La cosa più interessante è senz’altro il (la?) Kokhi Navruz, progettata per essere la più grande casa da tè dell’Asia centrale. Casa da tè è una locuzione che non spiega, in realtà è un mummullone neobabilonese di dimensioni spropositate costruito su idea del presidente per il popolo e poi invece guarda caso usata dal presidente per ricevere i suoi amiconi dittatori.
Vabbè, si è capito. Il mosaico marmoreo del presidente che prega con la sua mamma è il momento più alto della visita, superiore alla vista del più grande pennone da bandiera del mondo, costo trentadue milioni di euro, con bandiera di sessanta metri di lunghezza. Considerato che lo stipendio di un insegnante è circa centocinquanta dollari al mese, due pensierini vengono.
Bene, dopo aver fatto scorta di pane, formaggio essiccato, acqua e banane, mi dirigo alla frontiera ovest per tornare in Uzbekistan.
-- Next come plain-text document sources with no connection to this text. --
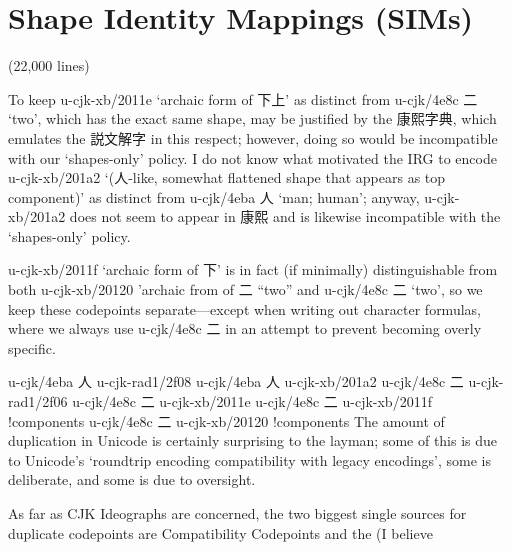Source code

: \section{Shape Identity Mappings (SIMs)
}
\begin{multicols}{2}(22,000 lines)\mktsShowpar\par
To keep u-cjk-xb/2011e { }‘archaic form of {\cjk{}下上}’ as distinct from
u-cjk/4e8c {\cjk{}二} ‘two’, which has the
exact same shape, may be justified by the {\cjk{}康熙字典}, which
emulates the {\cjk{}説文解字} in this respect; however, doing
so would be incompatible with our ‘shapes-only’ policy. I do not know
what motivated the IRG to encode u-cjk-xb/201a2 { }‘({\cjk{}人}-like, somewhat
flattened shape that appears as top component)’ as distinct from u-cjk/4eba {\cjk{}人}
‘man; human’; anyway, u-cjk-xb/201a2 { }does not seem to appear in {\cjk{}康熙} and
is likewise incompatible with the ‘shapes-only’ policy.\mktsShowpar\par
u-cjk-xb/2011f { }‘archaic form of {\cjk{}下}’ is in fact (if minimally)
distinguishable from both u-cjk-xb/20120 { }'archaic from of {\cjk{}二} “two”
and u-cjk/4e8c {\cjk{}二} ‘two’, so we keep these codepoints separate—except
when writing out character formulas, where we always use u-cjk/4e8c {\cjk{}二}
in an attempt to prevent becoming overly specific.\mktsShowpar\par
\begingroup\mktsStyleCode{}\begingroup\mktsObeyAllLines{}u-cjk/4eba	{\cjk{}人}	u-cjk-rad1/2f08	{} 
u-cjk/4eba	{\cjk{}人}	u-cjk-xb/201a2	{} 
u-cjk/4e8c	{\cjk{}二}	u-cjk-rad1/2f06	{} 
u-cjk/4e8c	{\cjk{}二}	u-cjk-xb/2011e	{} 
u-cjk/4e8c	{\cjk{}二}	u-cjk-xb/2011f	{}!components 
u-cjk/4e8c	{\cjk{}二}	u-cjk-xb/20120	{}!components 
\endgroup{}\endgroup{}The amount of duplication in Unicode is certainly surprising to the
layman; some of this is due to Unicode’s ‘roundtrip encoding compatibility
with legacy encodings’, some is deliberate, and some is due to oversight.\mktsShowpar\par
As far as CJK Ideographs are concerned, the two biggest single sources
for duplicate codepoints are Compatibility Codepoints and the (I believe

\end{multicols}
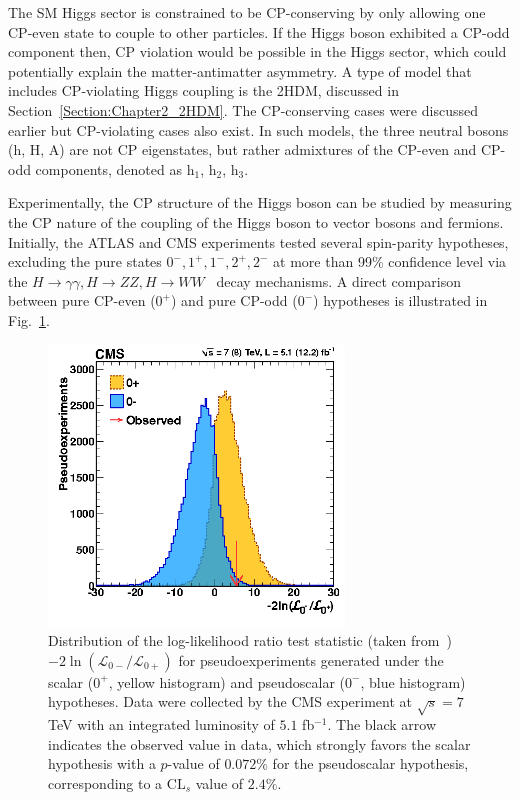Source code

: The SM Higgs sector is constrained to be CP-conserving by only allowing one CP-even state to couple to other particles. If the Higgs boson exhibited a CP-odd component then, CP violation would be possible in the Higgs sector, which could potentially explain the matter-antimatter asymmetry. A type of model that includes CP-violating Higgs coupling is the 2HDM, discussed in Section~\ref{Section:Chapter2_2HDM}. The CP-conserving cases were discussed earlier but CP-violating cases also exist. In such models, the three neutral bosons (h, H, A) are not CP eigenstates, but rather admixtures of the CP-even and CP-odd components, denoted as h$_1$, h$_2$, h$_3$.

Experimentally, the CP structure of the Higgs boson can be studied by measuring the CP nature of the coupling of the Higgs boson to vector bosons and fermions. Initially, the ATLAS and CMS experiments tested several spin-parity hypotheses, excluding the pure states $0^-,1^+,1^-,2^+,2^-$ at more than 99\% confidence level via the $H\to \gamma\gamma, H\to ZZ, H\to WW$~\cite{CP_constraints_1,CP_constraints_2,CP_constraints_3} decay mechanisms. A direct comparison between pure CP-even ($0^+$) and pure CP-odd ($0^-$) hypotheses is illustrated in Fig.~\ref{Figure:Chapter2_CPevenVsCPodd}. 

\begin{figure}[h]
\centering
\includegraphics[width= 0.7\textwidth]{Figures/Chapter2/SpinParity.png}
\caption{Distribution of the log-likelihood ratio test statistic (taken from~\cite{CP_constraints_2}) $-2\ln(\mathcal{L}_{0-}/\mathcal{L}_{0+})$ for pseudoexperiments generated under the scalar ($0^+$, yellow histogram) and pseudoscalar ($0^-$, blue histogram) hypotheses. Data were collected by the CMS experiment at $\sqrt{s} = 7$ TeV with an integrated luminosity of $5.1$ fb$^{-1}$. The black arrow indicates the observed value in data, which strongly favors the scalar hypothesis with a $p$-value of $0.072\%$ for the pseudoscalar hypothesis, corresponding to a $\text{CL}_s$ value of $2.4\%$.}\label{Figure:Chapter2_CPevenVsCPodd}
\end{figure}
Dopo un’oretta di corriera, di nuovo piglio su gli stracci e attraverso a piedi, come quasi tutti. Stavolta, sia perché in uscita sia perché essendo vicina alla capitale è più informatizzata, ehm, diciamo che funziona, il processo è più semplice dell’altra volta. Le donne in coda, giovani e vecchie, si sentono autorizzate a superarmi nella fila informe, immagino perché per me la procedura è più lunga, e gli uomini a passare davanti a tutti. Dopo essermi messo di mezzo, dopo aver subito gli sguardi furbi delle donne che mi rassicurano con le mani e appena possono mi passano avanti, a un certo punto sporcono ad alta voce, tutto in italiano, non mi piglio nemmeno la briga di tradurre. Cala il silenzio e per qualche minuto, qualche, l’ordine dopo di me è rispettato per un po’. Mentre aspetto il mio turno nella terra di nessuno, incrocio in senso contrario: una donna con carretto pieno di sole bibite, immagino siano varietà che in Tajikistan non esistono; un mio coetaneo che spinge un carretto con sopra seduta un’anziana signora, immagino la madre, lo aiuto ad aprire la sbarra e mi dà uno di quei cenni del capo dritti negli occhi che dicono tutto, sono ringraziamento profondo e consapevole della comune umanità; giovani donne chiacchierine con sacchetti vari; un uomo che il carro lo tira mentre i numerosi figli spingono, sopra ci sono la madre e molto di quanto possiedono, immagino.
Scendo verso sud, a Termez città militare, l’armata rossa entrava da lì in Afghanistan, separato solo da un fiume. Vale la pena segnalare che da lì è più vicina l’India che la capitale dell’Uzbekistan, Tashkent. Per dire delle influenze e delle distanze.